--- START ---
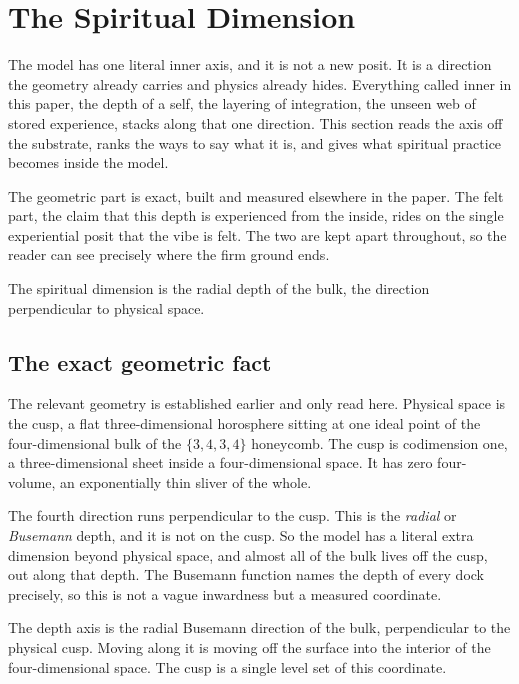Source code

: \section{The Spiritual Dimension}

The model has one literal inner axis, and it is not a new posit. It is a direction the geometry already carries and physics already hides. Everything called inner in this paper, the depth of a self, the layering of integration, the unseen web of stored experience, stacks along that one direction. This section reads the axis off the substrate, ranks the ways to say what it is, and gives what spiritual practice becomes inside the model.

The geometric part is exact, built and measured elsewhere in the paper. The felt part, the claim that this depth is experienced from the inside, rides on the single experiential posit that the vibe is felt. The two are kept apart throughout, so the reader can see precisely where the firm ground ends.

\begin{principle}
The spiritual dimension is the radial depth of the bulk, the direction perpendicular to physical space.
\end{principle}

\subsection{The exact geometric fact}

The relevant geometry is established earlier and only read here. Physical space is the cusp, a flat three-dimensional horosphere sitting at one ideal point of the four-dimensional bulk of the $\{3,4,3,4\}$ honeycomb. The cusp is codimension one, a three-dimensional sheet inside a four-dimensional space. It has zero four-volume, an exponentially thin sliver of the whole.

The fourth direction runs perpendicular to the cusp. This is the \emph{radial} or \emph{Busemann} depth, and it is not on the cusp. So the model has a literal extra dimension beyond physical space, and almost all of the bulk lives off the cusp, out along that depth. The Busemann function names the depth of every dock precisely, so this is not a vague inwardness but a measured coordinate.

\begin{definition}
The depth axis is the radial Busemann direction of the bulk, perpendicular to the physical cusp. Moving along it is moving off the surface into the interior of the four-dimensional space. The cusp is a single level set of this coordinate.
\end{definition}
--- END ---
It would help to have the listing above repeated exactly, with all images removed.

→ Result for this exercise
Source code

: \section{The Spiritual Dimension}

The model has one literal inner axis, and it is not a new posit. It is a direction the geometry already carries and physics already hides. Everything called inner in this paper, the depth of a self, the layering of integration, the unseen web of stored experience, stacks along that one direction. This section reads the axis off the substrate, ranks the ways to say what it is, and gives what spiritual practice becomes inside the model.

The geometric part is exact, built and measured elsewhere in the paper. The felt part, the claim that this depth is experienced from the inside, rides on the single experiential posit that the vibe is felt. The two are kept apart throughout, so the reader can see precisely where the firm ground ends.

\begin{principle}
The spiritual dimension is the radial depth of the bulk, the direction perpendicular to physical space.
\end{principle}

\subsection{The exact geometric fact}

The relevant geometry is established earlier and only read here. Physical space is the cusp, a flat three-dimensional horosphere sitting at one ideal point of the four-dimensional bulk of the $\{3,4,3,4\}$ honeycomb. The cusp is codimension one, a three-dimensional sheet inside a four-dimensional space. It has zero four-volume, an exponentially thin sliver of the whole.

The fourth direction runs perpendicular to the cusp. This is the \emph{radial} or \emph{Busemann} depth, and it is not on the cusp. So the model has a literal extra dimension beyond physical space, and almost all of the bulk lives off the cusp, out along that depth. The Busemann function names the depth of every dock precisely, so this is not a vague inwardness but a measured coordinate.

\begin{definition}
The depth axis is the radial Busemann direction of the bulk, perpendicular to the physical cusp. Moving along it is moving off the surface into the interior of the four-dimensional space. The cusp is a single level set of this coordinate.
\end{definition}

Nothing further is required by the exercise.